The problem runs deeper because it negatively impacts the non-Arab Muslim’s relationship with their Lord. Many of our brothers and sisters have been made to feel that not only must the prayer be performed in Arabic, but also their supplications outside of it should be done in Arabic as well. It is a systematic automatization of what is supposed to be a living relationship. Although the prayer must be performed in Arabic, the language one uses to speak to God outside of prayer should be their first language, spoken in the way they do it naturally, straight from the heart, and no, it does not have to rhyme or even be eloquent. After all, God is not restricted to one language or form of speech. He wants what is in your heart, not what is on your tongue.

Arabic has its sanctity as a language in the same way the Children of Israel were the Chosen People. They were granted God’s favour by having Prophets come from among them. There is nothing inherently different about their status as human beings. The same applies to Arabic. It was granted sanctity by the Qur’an. Although it has unique features that set it apart from other languages, it also shares basic features common to all languages. Moreover, other languages have their own unique features the set them apart as well. In all cases, however, language is about cognition and communication, not about mechanical production of words by the lips and tongue.

It is now generally accepted in neuroscience that language is not about specialization for hearing and speaking. The language areas in the brain appear to be more specialized for processing social communication. This is supported by studies of sign language in individuals deaf from birth. American Sign Language (ASL) has all the component of spoken and heard language, including grammar, syntax, and emotional tone. There is even poetry in ASL that uses the conventions of repetition, rhyme, alliteration, rhythm, and meter. This is used to form linguistic patterns that add emphasis, meaning, and structure to word forms. What is unique about ASL poetry is that it transforms one-dimensional words into three-dimensional shapes, and phonetic nuances into visual ones. Its use of physical space allows ASL poets to escape the conventional framework of the written and spoken verse and expand their narratives in ways spoken poetry is unable to reach.
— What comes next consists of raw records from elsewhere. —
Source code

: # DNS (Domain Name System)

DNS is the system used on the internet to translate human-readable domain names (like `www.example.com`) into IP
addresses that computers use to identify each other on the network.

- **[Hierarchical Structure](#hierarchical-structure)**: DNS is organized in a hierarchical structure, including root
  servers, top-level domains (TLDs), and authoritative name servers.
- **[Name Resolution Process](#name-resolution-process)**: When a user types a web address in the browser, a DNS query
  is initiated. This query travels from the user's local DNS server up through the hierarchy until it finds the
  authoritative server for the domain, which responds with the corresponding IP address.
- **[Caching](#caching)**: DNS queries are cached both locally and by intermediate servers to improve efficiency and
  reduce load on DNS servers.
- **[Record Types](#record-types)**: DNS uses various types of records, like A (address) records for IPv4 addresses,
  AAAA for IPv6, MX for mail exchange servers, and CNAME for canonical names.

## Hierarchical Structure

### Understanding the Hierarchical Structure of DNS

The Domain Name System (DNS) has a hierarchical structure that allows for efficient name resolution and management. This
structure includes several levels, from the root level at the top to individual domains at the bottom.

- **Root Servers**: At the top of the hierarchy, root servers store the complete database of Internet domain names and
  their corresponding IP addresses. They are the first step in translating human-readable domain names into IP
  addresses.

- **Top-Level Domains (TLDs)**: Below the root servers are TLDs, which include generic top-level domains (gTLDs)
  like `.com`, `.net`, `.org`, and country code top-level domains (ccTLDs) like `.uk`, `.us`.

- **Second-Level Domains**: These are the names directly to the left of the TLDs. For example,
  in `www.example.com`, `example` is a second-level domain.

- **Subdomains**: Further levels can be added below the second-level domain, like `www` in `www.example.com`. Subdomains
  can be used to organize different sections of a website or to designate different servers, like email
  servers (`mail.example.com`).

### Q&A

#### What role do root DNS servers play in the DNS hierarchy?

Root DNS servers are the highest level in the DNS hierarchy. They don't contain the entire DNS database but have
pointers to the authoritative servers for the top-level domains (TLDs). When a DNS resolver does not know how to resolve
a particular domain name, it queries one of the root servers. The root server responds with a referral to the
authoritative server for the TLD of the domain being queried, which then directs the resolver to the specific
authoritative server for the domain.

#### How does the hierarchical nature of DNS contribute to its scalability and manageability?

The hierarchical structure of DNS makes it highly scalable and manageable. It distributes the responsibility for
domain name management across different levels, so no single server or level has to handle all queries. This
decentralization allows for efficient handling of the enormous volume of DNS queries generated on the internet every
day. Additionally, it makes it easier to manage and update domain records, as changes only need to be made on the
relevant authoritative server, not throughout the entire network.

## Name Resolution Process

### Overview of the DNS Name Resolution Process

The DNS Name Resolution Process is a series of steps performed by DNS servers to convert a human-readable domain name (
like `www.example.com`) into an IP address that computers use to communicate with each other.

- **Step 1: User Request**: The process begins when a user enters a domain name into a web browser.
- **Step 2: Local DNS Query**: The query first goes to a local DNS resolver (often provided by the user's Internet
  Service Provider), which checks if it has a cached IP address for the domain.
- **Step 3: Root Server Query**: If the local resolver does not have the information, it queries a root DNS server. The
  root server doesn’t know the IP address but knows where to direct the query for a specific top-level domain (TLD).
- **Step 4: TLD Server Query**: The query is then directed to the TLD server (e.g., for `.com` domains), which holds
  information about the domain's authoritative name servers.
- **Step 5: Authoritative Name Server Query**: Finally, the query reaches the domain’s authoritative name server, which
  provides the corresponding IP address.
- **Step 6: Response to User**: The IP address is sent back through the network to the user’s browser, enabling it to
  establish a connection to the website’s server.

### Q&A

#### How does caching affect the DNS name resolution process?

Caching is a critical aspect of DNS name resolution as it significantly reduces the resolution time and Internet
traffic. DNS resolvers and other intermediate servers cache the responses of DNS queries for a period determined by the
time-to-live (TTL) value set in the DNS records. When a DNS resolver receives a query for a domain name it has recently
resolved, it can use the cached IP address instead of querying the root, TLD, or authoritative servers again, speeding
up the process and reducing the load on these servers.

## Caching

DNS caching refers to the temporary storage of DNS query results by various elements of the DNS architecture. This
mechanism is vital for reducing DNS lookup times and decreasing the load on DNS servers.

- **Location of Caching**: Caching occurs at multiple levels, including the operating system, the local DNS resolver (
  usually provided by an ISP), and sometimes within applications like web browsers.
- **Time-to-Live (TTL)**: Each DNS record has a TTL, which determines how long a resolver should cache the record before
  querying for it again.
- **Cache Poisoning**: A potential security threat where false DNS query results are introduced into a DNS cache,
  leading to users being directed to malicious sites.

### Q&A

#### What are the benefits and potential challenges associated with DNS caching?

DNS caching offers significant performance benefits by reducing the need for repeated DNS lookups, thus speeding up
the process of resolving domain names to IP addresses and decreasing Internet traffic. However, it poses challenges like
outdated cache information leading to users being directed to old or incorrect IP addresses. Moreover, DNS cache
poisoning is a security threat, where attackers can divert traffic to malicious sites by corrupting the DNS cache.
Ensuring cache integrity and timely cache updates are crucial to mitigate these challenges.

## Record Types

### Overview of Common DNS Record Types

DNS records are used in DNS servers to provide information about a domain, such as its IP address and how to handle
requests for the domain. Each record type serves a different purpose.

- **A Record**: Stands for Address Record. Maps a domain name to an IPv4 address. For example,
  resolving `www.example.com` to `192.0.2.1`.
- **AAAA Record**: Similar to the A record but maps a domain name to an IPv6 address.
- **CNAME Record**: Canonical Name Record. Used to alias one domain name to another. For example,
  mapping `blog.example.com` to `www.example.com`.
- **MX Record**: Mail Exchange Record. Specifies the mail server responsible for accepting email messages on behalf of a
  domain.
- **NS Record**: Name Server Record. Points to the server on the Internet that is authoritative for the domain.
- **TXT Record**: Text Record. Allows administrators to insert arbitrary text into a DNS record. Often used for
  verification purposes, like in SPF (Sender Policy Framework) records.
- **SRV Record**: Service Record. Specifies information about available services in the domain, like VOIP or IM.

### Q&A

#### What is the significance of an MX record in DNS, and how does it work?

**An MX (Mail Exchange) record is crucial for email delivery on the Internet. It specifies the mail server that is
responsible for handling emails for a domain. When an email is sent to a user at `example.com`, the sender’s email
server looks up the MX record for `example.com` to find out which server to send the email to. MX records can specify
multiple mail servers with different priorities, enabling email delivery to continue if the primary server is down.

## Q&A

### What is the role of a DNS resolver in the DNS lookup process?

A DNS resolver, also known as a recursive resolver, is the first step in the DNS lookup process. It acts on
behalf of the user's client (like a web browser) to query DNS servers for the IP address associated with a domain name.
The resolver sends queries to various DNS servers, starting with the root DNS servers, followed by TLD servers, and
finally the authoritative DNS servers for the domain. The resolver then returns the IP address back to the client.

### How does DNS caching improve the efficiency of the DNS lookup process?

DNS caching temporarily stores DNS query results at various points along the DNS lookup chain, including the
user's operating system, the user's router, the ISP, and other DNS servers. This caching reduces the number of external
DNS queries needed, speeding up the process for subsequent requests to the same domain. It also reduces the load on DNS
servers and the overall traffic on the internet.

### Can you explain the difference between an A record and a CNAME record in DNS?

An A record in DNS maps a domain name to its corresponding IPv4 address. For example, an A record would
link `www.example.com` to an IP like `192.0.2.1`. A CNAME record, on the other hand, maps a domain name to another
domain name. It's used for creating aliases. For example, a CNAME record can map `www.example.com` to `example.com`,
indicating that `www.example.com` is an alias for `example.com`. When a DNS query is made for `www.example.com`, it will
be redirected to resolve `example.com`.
Studies of deaf patients who had strokes in the language areas of the brain produce the exact same deficits in their sign language as those observed in the speech patterns of normal hearing patients with similar strokes.

We speak about Arabic in a way that does not reflect its relationship to Islam. We speak of Islam as a universal religion, but somehow assume only about 300 million people can understand it. It is often subconsciously used as a way to assert superiority over others. Lest one think from this that it is not important to learn Arabic, it is the language in which God chose to send His Final Message and the language in which our Belovedﷺ spoke. It is one of the highest forms of love and dedication to learn the language your beloved spoke in so you can hear and experience a direct understanding of his words, not the words of an interpreter. But at the same time we must recognize that just as we have a vast Islamic Tradition that can only be directly accessed in the Arabic language, we also have a vast Islamic Tradition that can only be directly accessed in Persian, Urdu, and Turkish. Islam has also been expressed in various African and Asian languages.

The Belovedﷺ said in his final sermon that there is no degree of virtue for an Arab over a non-Arab or for a non-Arab over an Arab, except in their awareness of God. He even delivered the Message of Islam to various tribes using their own languages and dialects. The contribution of non-Arabs to Islam has been and continues to be profound. It is from justice to grant everything and everyone who has a right their due right. We have unfortunately and to a large extent not been doing so when it comes to Arabic and non-Arabs. In consequence we have desacralized Arabic, alienated the non-Arab, and sound very hollow when we repeat Prophetic statements equating everyone to one another.